No more -- stop Blitzer before he speaks again
I don't think it's his expressionless eyes or the tightly manicured beard; nor does it have to do with his knowledge of specific world events, with which he displays a certain ease. I think it starts with that voice -- unmodulated and yet overblown, a singsong that seems always to be posing a big question that never gets answered. The sound of it alone, tinny and incessant, perfectly captures the urgency and nothingness of the 24-hour cable news cycle.
What I'm trying to say is that Wolf Blitzer makes me nervous. Also anxious and cranky. Possible symptoms of the Blitzer Effect include headaches, nausea and low-grade dread.

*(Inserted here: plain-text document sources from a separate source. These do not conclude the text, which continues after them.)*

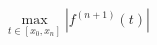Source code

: \documentclass[preview]{standalone}
\begin{document}
\begin{align*}
\max_{t \in [x_0, x_n]} |f^{(n+1)}(t)|
\end{align*}
\end{document}
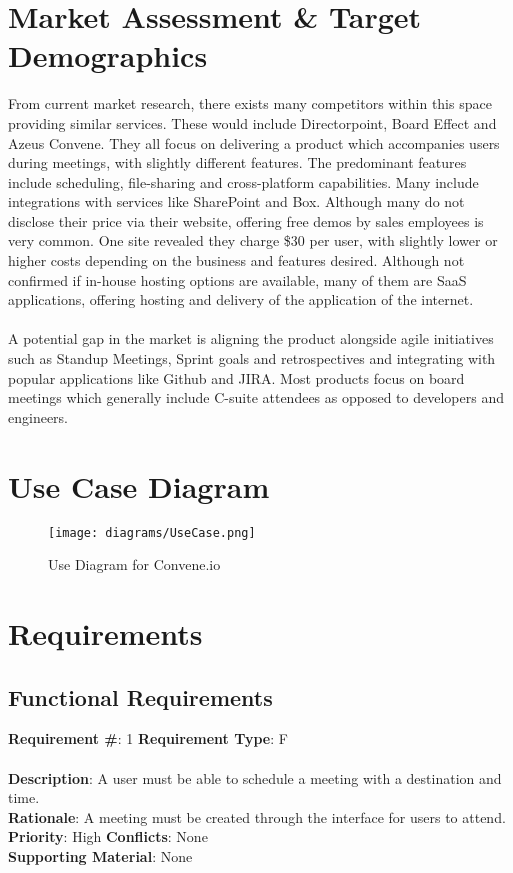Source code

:\documentclass[11pt, oneside]{article}
\begin{document}
\section{Market Assessment \& Target Demographics}
From current market research, there exists many competitors within this space providing similar services.  These would include Directorpoint, Board Effect and Azeus Convene. They all focus on delivering a product which accompanies users during meetings, with slightly different features. The predominant features include scheduling, file-sharing and cross-platform capabilities. Many include integrations with services like SharePoint and Box. Although many do not disclose their price via their website, offering free demos by sales employees is very common. One site revealed they charge \$30 per user, with slightly lower or higher costs depending on the business and features desired. Although not confirmed if in-house hosting options are available, many of them are SaaS applications, offering hosting and delivery of the application of the internet. \\\\
A potential gap in the market is aligning the product alongside agile initiatives such as Standup Meetings, Sprint goals and retrospectives and integrating with popular applications like Github and JIRA. Most products focus on board meetings which generally include C-suite attendees as opposed to developers and engineers.
\section{Use Case Diagram}
\begin{figure}[htbp!]
   \centering
   \texttt{[image: diagrams/UseCase.png]}
   \caption{Use Diagram for Convene.io}
   \label{fig:useCaseDiagram}
\end{figure}
\section{Requirements}
\subsection{Functional Requirements}

\begin{framed}
	\noindent\textbf{Requirement \#}: 1 \hfill \textbf{Requirement Type}: F \hfill\\\\
	\noindent\textbf{Description}: A user must be able to schedule a meeting with a destination and time. \\
	\textbf{Rationale}: A meeting must be created through the interface for users to attend. \\
	\textbf{Priority}: High \hfill \textbf{Conflicts}: None \hfill\\
	\textbf{Supporting Material}: None\\
\end{framed}
\end{document}
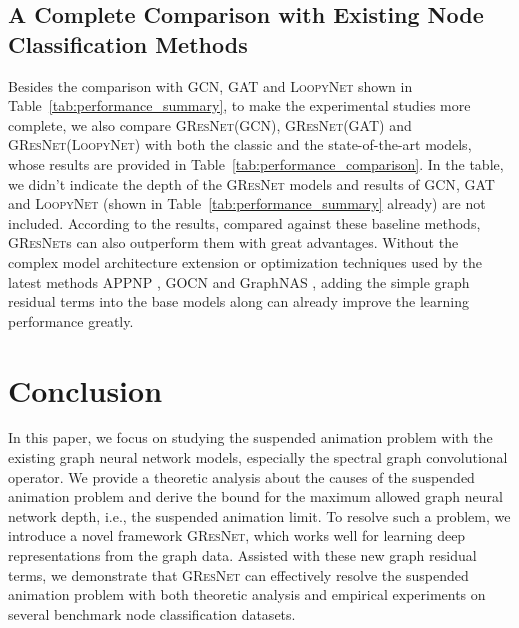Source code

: \documentclass{article}
\newcommand{\gresnet}{\textsc{GResNet}}
\newcommand{\gcn}{\textsc{GCN}}
\newcommand{\gat}{\textsc{GAT}}
\newcommand{\loopy}{\textsc{LoopyNet}}
\begin{document}
\vspace{-8pt}
\subsection{A Complete Comparison with Existing Node Classification Methods}
\vspace{-8pt}

Besides the comparison with {\gcn}, {\gat} and {\loopy} shown in Table~\ref{tab:performance_summary}, to make the experimental studies more complete, we also compare {\gresnet}({\gcn}), {\gresnet}({\gat}) and {\gresnet}({\loopy}) with both the classic and the state-of-the-art models, whose results are provided in Table~\ref{tab:performance_comparison}. In the table, we didn't indicate the depth of the {\gresnet} models and results of {\gcn}, {\gat} and {\loopy} (shown in Table~\ref{tab:performance_summary} already) are not included. According to the results, compared against these baseline methods, {\gresnet}s can also outperform them with great advantages. Without the complex model architecture extension or optimization techniques used by the latest methods APPNP \cite{KBG19}, GOCN \cite{JZTL19} and GraphNAS \cite{GYZZH19}, adding the simple graph residual terms into the base models along can already improve the learning performance greatly.


















\vspace{-8pt}
\section{Conclusion}\label{sec:conclusion}
\vspace{-8pt}

In this paper, we focus on studying the suspended animation problem with the existing graph neural network models, especially the spectral graph convolutional operator. We provide a theoretic analysis about the causes of the suspended animation problem and derive the bound for the maximum allowed graph neural network depth, i.e., the suspended animation limit. To resolve such a problem, we introduce a novel framework {\gresnet}, which works well for learning deep representations from the graph data. Assisted with these new graph residual terms, we demonstrate that {\gresnet} can effectively resolve the suspended animation problem with both theoretic analysis and empirical experiments on several benchmark node classification datasets.
\end{document}
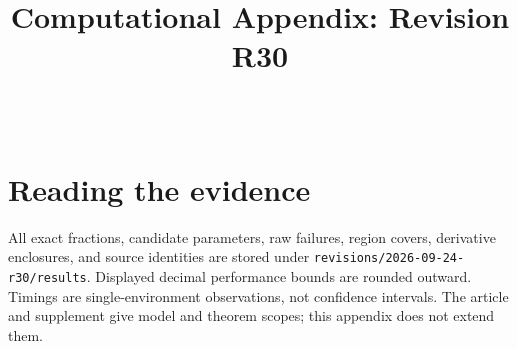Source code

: 

\begin{frontmatter}
\title{Computational Appendix: Revision R30}
\begin{aug}\author[id=au1,addressref={add1}]{~}\address[id=add1]{}\end{aug}
\end{frontmatter}
\section{Reading the evidence}
All exact fractions, candidate parameters, raw failures, region covers, derivative enclosures, and source identities are stored under \texttt{revisions/2026-09-24-r30/results}. Displayed decimal performance bounds are rounded outward. Timings are single-environment observations, not confidence intervals. The article and supplement give model and theorem scopes; this appendix does not extend them.





\clearpage
\clearpage

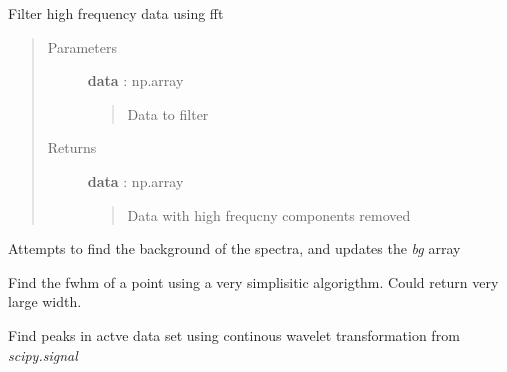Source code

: \documentclass[letterpaper,10pt,english]{sphinxmanual}
\begin{document}
\begin{fulllineitems}

\begin{fulllineitems}
\label{spectra:spectra.Spectra.filter_high_freq}
Filter high frequency data using fft
\begin{quote}\begin{description}
\item[{Parameters}] \leavevmode
\textbf{data} : np.array
\begin{quote}

Data to filter
\end{quote}

\item[{Returns}] \leavevmode
\textbf{data} : np.array
\begin{quote}

Data with high frequcny components removed
\end{quote}

\end{description}\end{quote}

\end{fulllineitems}


\begin{fulllineitems}
\label{spectra:spectra.Spectra.find_background}
Attempts to find the background of the spectra, 
and updates the \emph{bg} array

\end{fulllineitems}


\begin{fulllineitems}
\label{spectra:spectra.Spectra.find_fwhm}
Find the fwhm of a point using a very simplisitic algorigthm. 
Could return very large width.

\end{fulllineitems}


\begin{fulllineitems}
\label{spectra:spectra.Spectra.find_peaks}
Find peaks in actve data set using continous wavelet 
transformation from \emph{scipy.signal}


\end{fulllineitems}
\end{fulllineitems}
\end{document}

Blitzer, a holdover from the era before the crawl, when CNN was CNN and he became a fixture of international reporting for the network, is not supposed to represent the problem with 24-hour cable news.
But that voice, it's killing me lately. There is precedent for this. It is the infamous case, some years ago, of the woman reportedly driven to seizures by the voice of "Entertainment Tonight" co-host Mary Hart. According to a letter published in the 1991 New England Journal of Medicine by neurologist Venkat Ramani of Albany Medical College, Hart's voice triggered in the patient "a feeling of pressure in the head, epigastric distress, and mental confusion.
"Systematic testing revealed that the seizures were precipitated only by the voice of the female cohost and not by visual stimulation, emotional anticipation, or background music; by other programs with a similar format; or by other female voices," Ramani went on. "During a two-year follow-up, the patient remained relatively seizure-free by assiduously avoiding the specific program and taking a combination of carbamazepine and divalproex sodium (for blackout spells)."
But "assiduously avoiding the specific program" is harder when you're conditioned to flip to CNN, where Blitzer is the eminence grise of the network. For this reason I can't exactly pinpoint when the Blitzer Effect took hold. If pressed, I would attribute these feelings to his overexposure during the Iraq War and the 2004 presidential election, but I can't be sure, for it has carried over to otherwise ordinary news days, with Blitzer anchoring "Wolf Blitzer Reports" daily from 2 to 3 p.m., posing questions and bellowing headlines with that Blitzerian alarm.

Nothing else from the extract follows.